AIM OF THE TASK
Nothing outside the range below should be printed. Output exactly the lines from the line with "[^2]: cf. Norris: *Markov Processes*" to the line with "[^1]: See the", both included.
+++
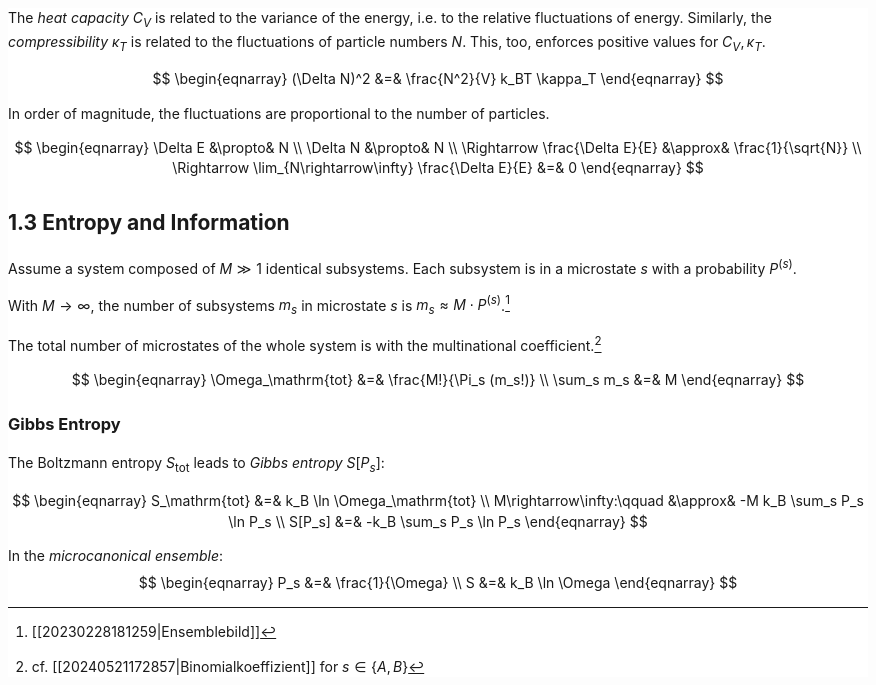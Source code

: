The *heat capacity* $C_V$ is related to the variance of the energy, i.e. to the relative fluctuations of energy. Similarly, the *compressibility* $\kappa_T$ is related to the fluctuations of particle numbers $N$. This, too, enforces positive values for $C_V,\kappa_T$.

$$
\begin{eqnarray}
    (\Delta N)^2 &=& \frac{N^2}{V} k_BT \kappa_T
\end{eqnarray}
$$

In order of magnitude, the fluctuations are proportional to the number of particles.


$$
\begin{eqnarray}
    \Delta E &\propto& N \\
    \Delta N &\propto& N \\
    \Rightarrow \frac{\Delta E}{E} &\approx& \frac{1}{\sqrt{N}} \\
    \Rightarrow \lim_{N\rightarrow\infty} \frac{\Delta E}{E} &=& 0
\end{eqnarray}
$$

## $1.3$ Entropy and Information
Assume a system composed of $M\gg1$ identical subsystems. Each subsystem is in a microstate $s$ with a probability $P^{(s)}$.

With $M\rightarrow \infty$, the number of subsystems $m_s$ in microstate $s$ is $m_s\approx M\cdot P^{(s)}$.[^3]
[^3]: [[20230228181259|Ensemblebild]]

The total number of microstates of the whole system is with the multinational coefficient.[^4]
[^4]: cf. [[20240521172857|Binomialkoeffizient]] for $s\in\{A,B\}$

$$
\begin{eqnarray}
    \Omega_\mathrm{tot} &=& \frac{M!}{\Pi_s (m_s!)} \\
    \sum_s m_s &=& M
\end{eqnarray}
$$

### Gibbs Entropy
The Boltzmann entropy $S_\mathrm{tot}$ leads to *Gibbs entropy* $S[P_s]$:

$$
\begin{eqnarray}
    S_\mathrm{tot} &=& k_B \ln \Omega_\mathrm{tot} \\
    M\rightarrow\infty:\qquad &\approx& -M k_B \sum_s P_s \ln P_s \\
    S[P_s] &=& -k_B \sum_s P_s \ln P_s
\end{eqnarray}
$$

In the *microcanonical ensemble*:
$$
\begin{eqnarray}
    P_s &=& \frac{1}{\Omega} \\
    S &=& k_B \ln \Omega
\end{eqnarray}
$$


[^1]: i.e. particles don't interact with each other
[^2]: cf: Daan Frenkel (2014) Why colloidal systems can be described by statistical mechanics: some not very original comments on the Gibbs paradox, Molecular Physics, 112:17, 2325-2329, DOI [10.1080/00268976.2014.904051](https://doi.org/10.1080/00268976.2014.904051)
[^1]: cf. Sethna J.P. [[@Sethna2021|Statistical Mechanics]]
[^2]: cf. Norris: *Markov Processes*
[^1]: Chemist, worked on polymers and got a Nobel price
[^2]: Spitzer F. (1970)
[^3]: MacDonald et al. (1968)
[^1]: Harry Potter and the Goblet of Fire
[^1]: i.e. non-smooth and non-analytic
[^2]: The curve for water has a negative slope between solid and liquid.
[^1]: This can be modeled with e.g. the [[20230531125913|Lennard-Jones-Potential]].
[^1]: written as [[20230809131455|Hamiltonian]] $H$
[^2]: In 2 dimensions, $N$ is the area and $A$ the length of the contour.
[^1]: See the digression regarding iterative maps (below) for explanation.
+++
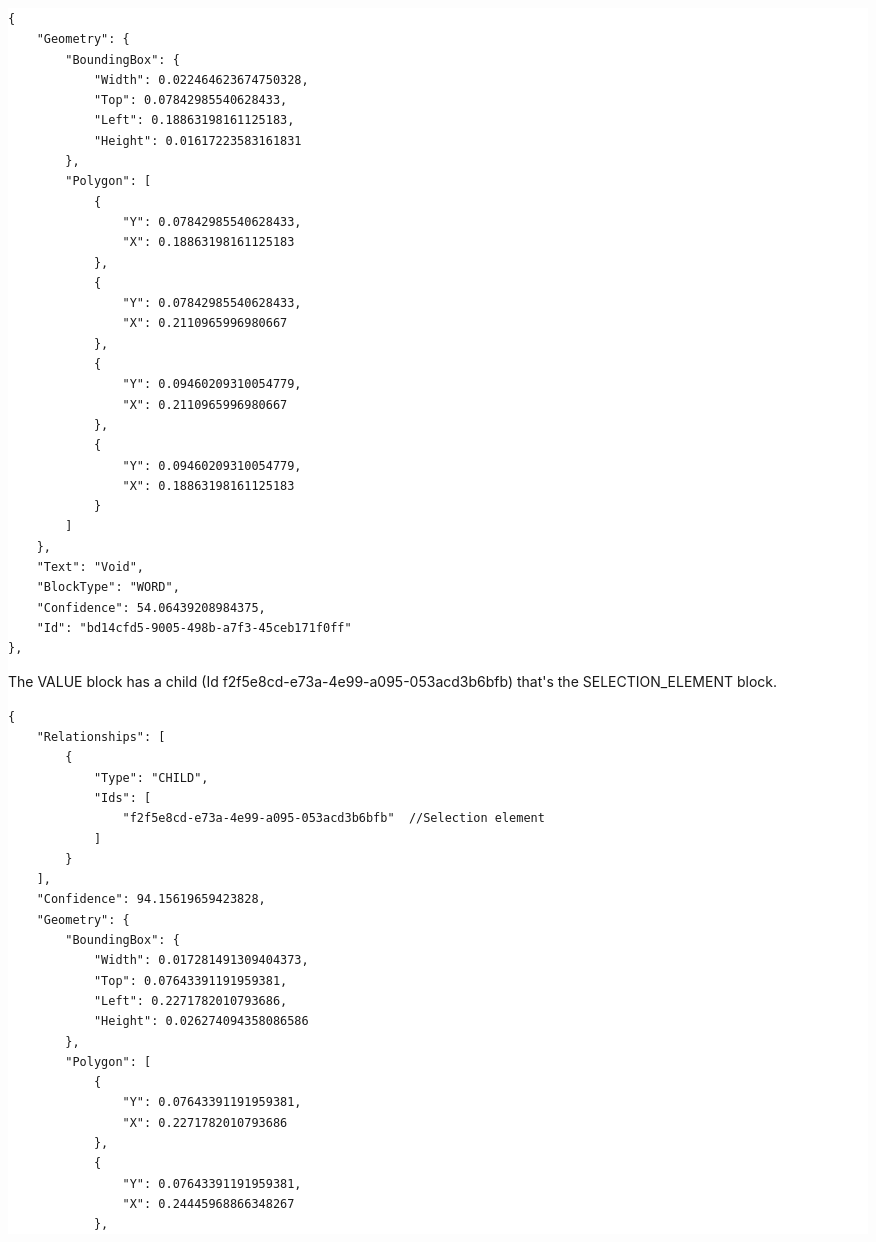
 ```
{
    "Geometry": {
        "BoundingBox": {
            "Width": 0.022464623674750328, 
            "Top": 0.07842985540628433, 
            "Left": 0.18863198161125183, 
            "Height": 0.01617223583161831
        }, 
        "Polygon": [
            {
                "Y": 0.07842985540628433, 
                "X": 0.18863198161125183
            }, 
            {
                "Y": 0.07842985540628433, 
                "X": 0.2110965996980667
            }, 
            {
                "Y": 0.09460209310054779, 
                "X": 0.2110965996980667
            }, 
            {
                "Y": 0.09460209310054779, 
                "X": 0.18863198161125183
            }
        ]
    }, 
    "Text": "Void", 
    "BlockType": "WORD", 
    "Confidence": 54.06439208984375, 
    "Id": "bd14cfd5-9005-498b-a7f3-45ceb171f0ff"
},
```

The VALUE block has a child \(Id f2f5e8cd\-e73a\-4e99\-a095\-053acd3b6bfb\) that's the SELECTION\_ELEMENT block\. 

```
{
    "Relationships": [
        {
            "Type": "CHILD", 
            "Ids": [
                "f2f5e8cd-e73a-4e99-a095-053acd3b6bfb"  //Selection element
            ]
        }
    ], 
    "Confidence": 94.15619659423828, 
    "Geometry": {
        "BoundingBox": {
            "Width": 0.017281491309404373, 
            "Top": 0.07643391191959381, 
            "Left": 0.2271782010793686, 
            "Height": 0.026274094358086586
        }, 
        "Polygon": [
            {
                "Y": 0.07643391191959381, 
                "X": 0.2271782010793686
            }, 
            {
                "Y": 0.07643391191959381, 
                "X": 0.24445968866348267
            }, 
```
+++
RESPONSE
[^2]: cf. Norris: *Markov Processes*
[^1]: Chemist, worked on polymers and got a Nobel price
[^2]: Spitzer F. (1970)
[^3]: MacDonald et al. (1968)
[^1]: Harry Potter and the Goblet of Fire
[^1]: i.e. non-smooth and non-analytic
[^2]: The curve for water has a negative slope between solid and liquid.
[^1]: This can be modeled with e.g. the [[20230531125913|Lennard-Jones-Potential]].
[^1]: written as [[20230809131455|Hamiltonian]] $H$
[^2]: In 2 dimensions, $N$ is the area and $A$ the length of the contour.
[^1]: See the digression regarding iterative maps (below) for explanation.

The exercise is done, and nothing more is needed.